Autant en emporte le vent, best-seller de l’année 1936, a déjà fait l’objet de plusieurs romans secondaires des années après la publications du roman originel. Après Alexandra Ripley (Scarlett), c’est Donald McCaig qui se penche sur l’univers imaginé par Margaret Mitchell, tout d’abord avec Le Clan Rhett Butler en 2007 puis avec Le Voyage de Ruth en 2014.

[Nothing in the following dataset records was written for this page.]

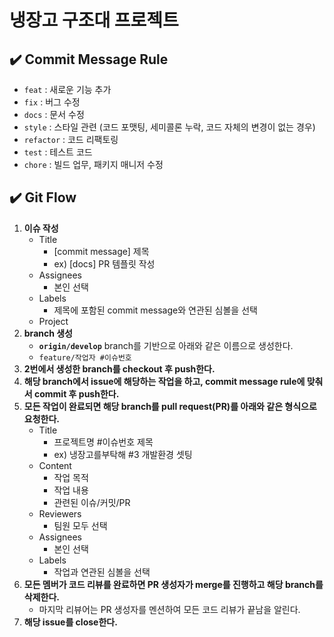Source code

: # 냉장고 구조대 프로젝트

## ✔️ Commit Message Rule

- `feat` : 새로운 기능 추가
- `fix` : 버그 수정
- `docs` : 문서 수정
- `style` : 스타일 관련 (코드 포맷팅, 세미콜론 누락, 코드 자체의 변경이 없는 경우)
- `refactor` : 코드 리팩토링
- `test` : 테스트 코드
- `chore` : 빌드 업무, 패키지 매니저 수정

## ✔️ Git Flow

1. **이슈 작성**
    - Title
        - [commit message] 제목
        - ex) [docs] PR 템플릿 작성
    - Assignees
        - 본인 선택
    - Labels
        - 제목에 포함된 commit message와 연관된 심볼을 선택
    - Project
2. **branch 생성**
    - **`origin/develop`** branch를 기반으로 아래와 같은 이름으로 생성한다.
    - `feature/작업자 #이슈번호`
3. **2번에서 생성한 branch를 checkout 후 push한다.**
4. **해당 branch에서 issue에 해당하는 작업을 하고, commit message rule에 맞춰서 commit 후 push한다.**
5. **모든 작업이 완료되면 해당 branch를 pull request(PR)를 아래와 같은 형식으로 요청한다.**
    - Title
        - 프로젝트명 #이슈번호 제목
        - ex) 냉장고를부탁해 #3 개발환경 셋팅
    - Content
        - 작업 목적
        - 작업 내용
        - 관련된 이슈/커밋/PR
    - Reviewers
        - 팀원 모두 선택
    - Assignees
        - 본인 선택
    - Labels
        - 작업과 연관된 심볼을 선택
6. **모든 멤버가 코드 리뷰를 완료하면 PR 생성자가 merge를 진행하고 해당 branch를 삭제한다.**
    - 마지막 리뷰어는 PR 생성자를 멘션하여 모든 코드 리뷰가 끝남을 알린다.
7. **해당 issue를 close한다.**
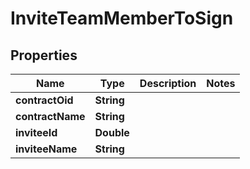 

# InviteTeamMemberToSign


## Properties

| Name | Type | Description | Notes |
|------------ | ------------- | ------------- | -------------|
|**contractOid** | **String** |  |  |
|**contractName** | **String** |  |  |
|**inviteeId** | **Double** |  |  |
|**inviteeName** | **String** |  |  |



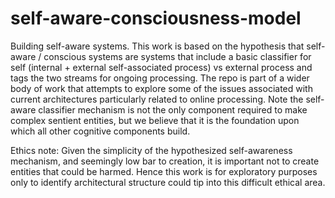 # self-aware-consciousness-model

Building self-aware systems.
This work is based on the hypothesis that self-aware / conscious systems are systems that include a basic classifier for self (internal + external self-associated process) vs external process and tags the two streams for ongoing processing.
The repo is part of a wider body of work that attempts to explore some of the issues associated with current architectures particularly related to online processing.
Note the self-aware classifier mechanism is not the only component required to make complex sentient entities, but we believe that it is the foundation upon which all other cognitive components build.

Ethics note:
Given the simplicity of the hypothesized self-awareness mechanism, and seemingly low bar to creation, it is important not to create entities that could be harmed. Hence this work is for exploratory purposes only to identify architectural structure could tip into this difficult ethical area. 
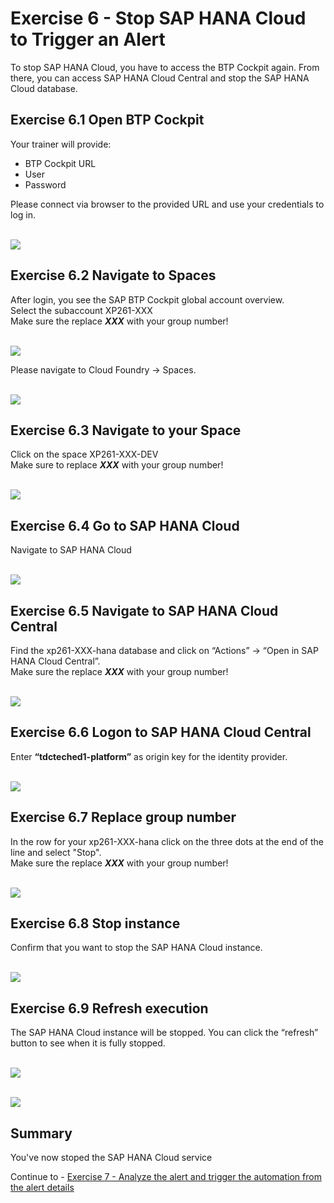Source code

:# Exercise 6 - Stop SAP HANA Cloud to Trigger an Alert

To stop SAP HANA Cloud, you have to access the BTP Cockpit again. From there, you can access SAP HANA Cloud Central and stop the SAP HANA Cloud database.

## Exercise 6.1 Open BTP Cockpit

Your trainer will provide:  
- BTP Cockpit URL
- User
- Password  

Please connect via browser to the provided URL and use your credentials to log in.

<br>![](/exercises/ex6/images/Ex6_1.png)

## Exercise 6.2 Navigate to Spaces

After login, you see the SAP BTP Cockpit global account overview.  
Select the subaccount XP261-XXX  
Make sure the replace _**XXX**_ with your group number!  

<br>![](/exercises/ex6/images/Ex6_2a.png)

Please navigate to Cloud Foundry → Spaces.

<br>![](/exercises/ex6/images/Ex6_2b.png)

## Exercise 6.3 Navigate to your Space

Click on the space XP261-XXX-DEV  
Make sure to replace _**XXX**_ with your group number!

<br>![](/exercises/ex6/images/Ex6_3.png)

## Exercise 6.4 Go to SAP HANA Cloud

Navigate to SAP HANA Cloud

<br>![](/exercises/ex6/images/Ex6_4.png)

## Exercise 6.5 Navigate to SAP HANA Cloud Central

Find the xp261-XXX-hana database and click on “Actions” → “Open in SAP HANA Cloud Central”.  
Make sure the replace _**XXX**_ with your group number!

<br>![](/exercises/ex6/images/Ex6_5.png)

## Exercise 6.6 Logon to SAP HANA Cloud Central

Enter **“tdcteched1-platform”** as origin key for the identity provider.

<br>![](/exercises/ex6/images/Ex6_6.png)

## Exercise 6.7 Replace group number

In the row for your xp261-XXX-hana click on the three dots at the end of the line and select "Stop".  
Make sure the replace _**XXX**_ with your group number!

<br>![](/exercises/ex6/images/Ex6_7.png)

## Exercise 6.8 Stop instance

Confirm that you want to stop the SAP HANA Cloud instance.

<br>![](/exercises/ex6/images/Ex6_8.png)

## Exercise 6.9 Refresh execution

The SAP HANA Cloud instance will be stopped. You can click the “refresh” button to see when it is fully stopped.

<br>![](/exercises/ex6/images/Ex6_9.png)

<br>![](/exercises/ex6/images/Ex6_10.png)

## Summary

You've now stoped the SAP HANA Cloud service

Continue to - [Exercise 7 -	Analyze the alert and trigger the automation from the alert details ](../ex7/README.md)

Si on ne présente plus ni Scarlett O’Hara, ni Rhett Butler, le couple d’amants maudits, le nom de Ruth ne vous dit probablement rien. C’est à la mama noire de Scarlett que Donald McCaig redonne vie dans un roman délicieusement dense, qui court tout au long du XIXe siècle. L’imposante domestique incarnée à l’écran par l’inoubliable Hattie McDaniel (oscarisée pour le rôle) se révèle dans ses pages comme femme, épouse et mère, derrière le masque de l’esclave fidèle et obéissante. Nous découvrons l’incroyable d’histoire de cette petite fille rescapée d’un massacre à Saint-Domingue et recueillie par le couple Fornier, des Français venus chercher fortune aux Antilles. Alors sans enfant, Solange Fornier traite Ruth de manière ambiguë, plus comme un petit animal domestique que comme une esclave, avec fermeté mais également une forme d’amour. A ses côtés, Ruth vit le début du XIXe siècle, à Saint-Domingue puis à Savannah : le lecteur est plongé dans les tourbillons de l’Histoire. Il est question des deux révolutions (française et américaine) encore fraîches dans les esprits, de guerres napoléoniennes, de révoltes des esclaves… Savannah, ville toute récente, a encore ce charme un peu rugueux des toutes jeunes colonies.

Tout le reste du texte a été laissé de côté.